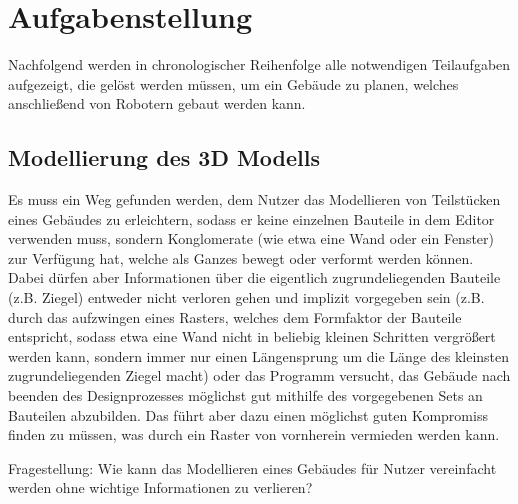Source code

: \chapter{Aufgabenstellung}
Nachfolgend werden in chronologischer Reihenfolge alle notwendigen Teilaufgaben aufgezeigt, die gelöst werden müssen, um ein Gebäude zu planen, welches anschließend von Robotern gebaut werden kann.

\section{Modellierung des 3D Modells}
Es muss ein Weg gefunden werden, dem Nutzer das Modellieren von Teilstücken eines Gebäudes zu erleichtern, sodass er keine einzelnen Bauteile in dem Editor verwenden muss, sondern Konglomerate (wie etwa eine Wand oder ein Fenster) zur Verfügung hat, welche als Ganzes bewegt oder verformt werden können.
Dabei dürfen aber Informationen über die eigentlich zugrundeliegenden Bauteile (z.B. Ziegel) entweder nicht verloren gehen und implizit vorgegeben sein (z.B. durch das aufzwingen eines Rasters, welches dem Formfaktor der Bauteile entspricht, sodass etwa eine Wand nicht in beliebig kleinen Schritten vergrößert werden kann, sondern immer nur einen Längensprung um die Länge des kleinsten zugrundeliegenden Ziegel macht) oder das Programm versucht, das Gebäude nach beenden des Designprozesses möglichst gut mithilfe des vorgegebenen Sets an Bauteilen abzubilden. Das führt aber dazu einen möglichst guten Kompromiss finden zu müssen, was durch ein Raster von vornherein vermieden werden kann.

Fragestellung: Wie kann das Modellieren eines Gebäudes für Nutzer vereinfacht werden ohne wichtige Informationen zu verlieren?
#####
# Task description
Nothing but a number is wanted here: how many lines of the material contain the string "Gebäudes".

# Result of the exercise
2